Implementing Opioid Agonist Treatment in Correctional Facilities

Author Affiliations
  • 1Department of Family Medicine, University of Rochester Medical Center, Rochester, New York
  • 2Department of Public Health Sciences, University of Rochester Medical Center, Rochester, New York
  • 3Department of Medicine, Massachusetts General Hospital, Harvard Medical School, Boston
  • 4School of Law, Northeastern University, Boston, Massachusetts
  • 5Bouvé College of Health Sciences, Northeastern University, Boston, Massachusetts
  • 6Division of Global Public Health and Infectious Diseases, Department of Medicine, University of California, San Diego School of Medicine, LaJolla, California
JAMA Intern Med. 2018;178(9):1153-1154. doi:10.1001/jamainternmed.2018.3504

Every year, 1 in 3 of the 2 million people with opioid use disorder in the United States is arrested.1 It follows that correctional facilities, that is, detention centers, jails, and prisons, have important roles in engaging people with opioid use disorder in effective treatment.

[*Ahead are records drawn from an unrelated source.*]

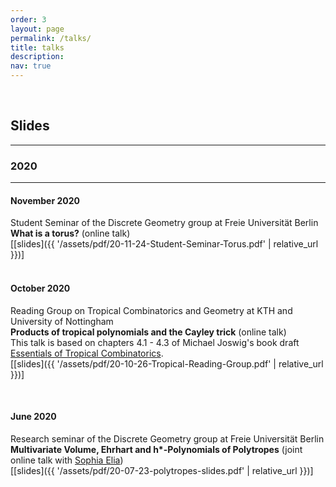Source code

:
```yaml
---
order: 3
layout: page
permalink: /talks/
title: talks
description:
nav: true
---
```


&nbsp;

## Slides 

---
### 2020
---

#### November 2020
Student Seminar of the Discrete Geometry group at Freie Universität Berlin  
**What is a torus?** (online talk)  
[[slides]({{ '/assets/pdf/20-11-24-Student-Seminar-Torus.pdf' | relative_url }})]   
&nbsp;
#### October 2020

Reading Group on Tropical Combinatorics and Geometry at KTH and University of Nottingham  
**Products of tropical polynomials and the Cayley trick** (online talk)   
This talk is based on chapters 4.1 - 4.3 of Michael Joswig's book draft [Essentials of Tropical Combinatorics](https://page.math.tu-berlin.de/~joswig/etc/index.html).   
[[slides]({{ '/assets/pdf/20-10-26-Tropical-Reading-Group.pdf' | relative_url }})]  


&nbsp;
#### June 2020

Research seminar of the Discrete Geometry group at Freie Universität Berlin  
**Multivariate Volume, Ehrhart and h\*-Polynomials of Polytropes** (joint online talk with [Sophia Elia](http://page.mi.fu-berlin.de/sophiae56/))  
[[slides]({{ '/assets/pdf/20-07-23-polytropes-slides.pdf' | relative_url }})]  
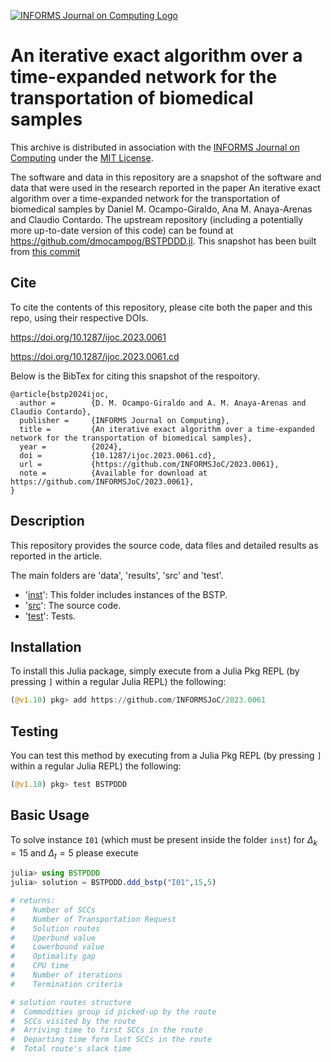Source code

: [![INFORMS Journal on Computing Logo](https://INFORMSJoC.github.io/logos/INFORMS_Journal_on_Computing_Header.jpg)](https://pubsonline.informs.org/journal/ijoc)

# An iterative exact algorithm over a time-expanded network for the transportation of biomedical samples

This archive is distributed in association with the [INFORMS Journal on
Computing](https://pubsonline.informs.org/journal/ijoc) under the [MIT License](LICENSE).

The software and data in this repository are a snapshot of the software and data that were used in the research reported in the paper An iterative exact algorithm over a time-expanded network for the transportation of biomedical samples by Daniel M. Ocampo-Giraldo, Ana M. Anaya-Arenas and Claudio Contardo. The upstream repository (including a potentially more up-to-date version of this code) can be found at https://github.com/dmocampog/BSTPDDD.jl. This snapshot has been built from [this commit](https://github.com/dmocampog/BSTPDDD.jl/commit/c42abe2ae1b0ba955300cbba5397d8e5fc4eb819)


## Cite

To cite the contents of this repository, please cite both the paper and this repo, using their respective DOIs.

https://doi.org/10.1287/ijoc.2023.0061

https://doi.org/10.1287/ijoc.2023.0061.cd

Below is the BibTex for citing this snapshot of the respoitory.

```
@article{bstp2024ijoc,
  author =        {D. M. Ocampo-Giraldo and A. M. Anaya-Arenas and Claudio Contardo},
  publisher =     {INFORMS Journal on Computing},
  title =         {An iterative exact algorithm over a time-expanded network for the transportation of biomedical samples},
  year =          {2024},
  doi =           {10.1287/ijoc.2023.0061.cd},
  url =           {https://github.com/INFORMSJoC/2023.0061},
  note =          {Available for download at https://github.com/INFORMSJoC/2023.0061},
}
```

## Description

This repository provides the source code, data files and detailed results as reported in the article.

The main folders are 'data', 'results', 'src' and 'test'.
- '[inst](inst)': This folder includes instances of the BSTP.
- '[src](src)': The source code.
- '[test](test)': Tests.


## Installation

To install this Julia package, simply execute from a Julia Pkg REPL (by pressing `]` within a regular Julia REPL) the following:
```julia
(@v1.10) pkg> add https://github.com/INFORMSJoC/2023.0061
```

## Testing

You can test this method by executing from a Julia Pkg REPL (by pressing `]` within a regular Julia REPL) the following:
```julia
(@v1.10) pkg> test BSTPDDD
```

## Basic Usage

To solve instance `I01` (which must be present inside the folder `inst`) for $\Delta_k = 15$ and $\Delta_t = 5$ please execute
```julia
julia> using BSTPDDD
julia> solution = BSTPDDD.ddd_bstp("I01",15,5)

# returns:
#    Number of SCCs
#    Number of Transportation Request
#    Solution routes
#    Uperbund value
#    Lowerbound value
#    Optimality gap
#    CPU time
#    Number of iterations
#    Termination criteria

# solution routes structure
#  Commodities group id picked-up by the route
#  SCCs visited by the route
#  Arriving time to first SCCs in the route
#  Departing time form last SCCs in the route
#  Total route's slack time
```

Opioid agonist therapy with methadone hydrochloride, a full opioid agonist, or buprenorphine hydrochloride, a partial agonist, effectively treats opioid use disorder and reduces mortality.2 There is no comparable evidence for reduced mortality with naltrexone hydrochloride, an extended-release, full opioid antagonist also approved by the US Food and Drug Administration for treatment of opioid use disorder. Yet opioid agonist treatment is used infrequently in correctional facilities.3 What steps must be taken to change the situation?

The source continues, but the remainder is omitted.